Так что политика и должна, и не должна быть общим делом. Не должна в том смысле, что мы не должны шагать в ногу, у нас не должен быть единый общий интерес. В политике не бывает без конфликтов: только когда люди спорят, появляются мнения и потенциал для коллективного действия. Чтоб найти себе подобных, тебе нужно поспорить с теми, кто с тобой не согласен — поспорить достаточно громко, чтоб тебе подобные тебя услышали. На кухне это тоже можно делать. Посткоммунистические переходы, случаи польской «Солидарности», чешской «Хартии-77» показывают, что сила бессильных существует.
У нынешних государств больше возможностей подавлять это всё, чем 40-50 лет назад. Поэтому единственная надежда — на тех, кто говорит о политике на кухне, держат фигу в кармане и не соучаствует в действиях пропаганды. На людей вроде моих коллег, которые продолжают работать в России. До тех пор, пока они есть, надежда есть.

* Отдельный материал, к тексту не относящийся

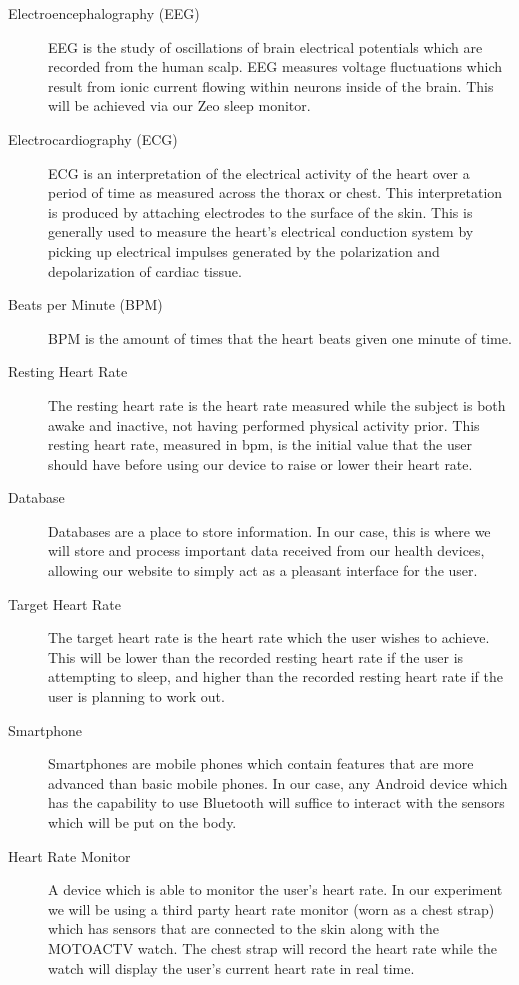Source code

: \documentclass[letterpaper,english]{scrreprt}
\begin{document}
\begin{description}
	\item[Electroencephalography (EEG)] EEG is the study of oscillations of brain electrical potentials which are recorded from the human scalp. EEG measures voltage fluctuations which result from ionic current flowing within neurons inside of the brain. This will be achieved via our Zeo sleep monitor.
	\item[Electrocardiography (ECG)] ECG is an interpretation of the electrical activity of the heart over a period of time as measured across the thorax or chest. This interpretation is produced by attaching electrodes to the surface of the skin. This is generally used to measure the heart’s electrical conduction system by picking up electrical impulses generated by the polarization and depolarization of cardiac tissue.

	\item[Beats per Minute (BPM)] BPM is the amount of times that the heart beats given one minute of time.

	\item[Resting Heart Rate] The resting heart rate is the heart rate measured while the subject is both awake and inactive, not having performed physical activity prior. This resting heart rate, measured in bpm, is the initial value that the user should have before using our device to raise or lower their heart rate.

	\item[Database] Databases are a place to store information. In our case, this is where we will store and process important data received from our health devices, allowing our website to simply act as a pleasant interface for the user.

	\item[Target Heart Rate] The target heart rate is the heart rate which the user wishes to achieve. This will be lower than the recorded resting heart rate if the user is attempting to sleep, and higher than the recorded resting heart rate if the user is planning to work out.

	\item[Smartphone] Smartphones are mobile phones which contain features that are more advanced than basic mobile phones. In our case, any Android device which has the capability to use Bluetooth will suffice to interact with the sensors which will be put on the body.

	\item[Heart Rate Monitor] A device which is able to monitor the user’s heart rate. In our experiment we will be using a third party heart rate monitor (worn as a chest strap) which has sensors that are connected to the skin along with the MOTOACTV watch. The chest strap will record the heart rate while the watch will display the user’s current heart rate in real time.
\end{description}
\end{document}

Людям, которые заняты повседневным, невидимым и неблагодарным сопротивлением — а в сумме оно даёт отличные результаты, так как не допускает оскотинивания тех, кто вокруг этих людей, — очень тяжело. Государство, где они живут, считает их потенциальными предателями, а те, кто уехал и в безопасности, называет их коллаборантами. Нам всё-таки нужна партия кота Леопольда. Кот Леопольд не остановит военные действия. Но он может по крайней мере остановить расползание антивоенного сообщества на непонятно зачем враждующие лагеря.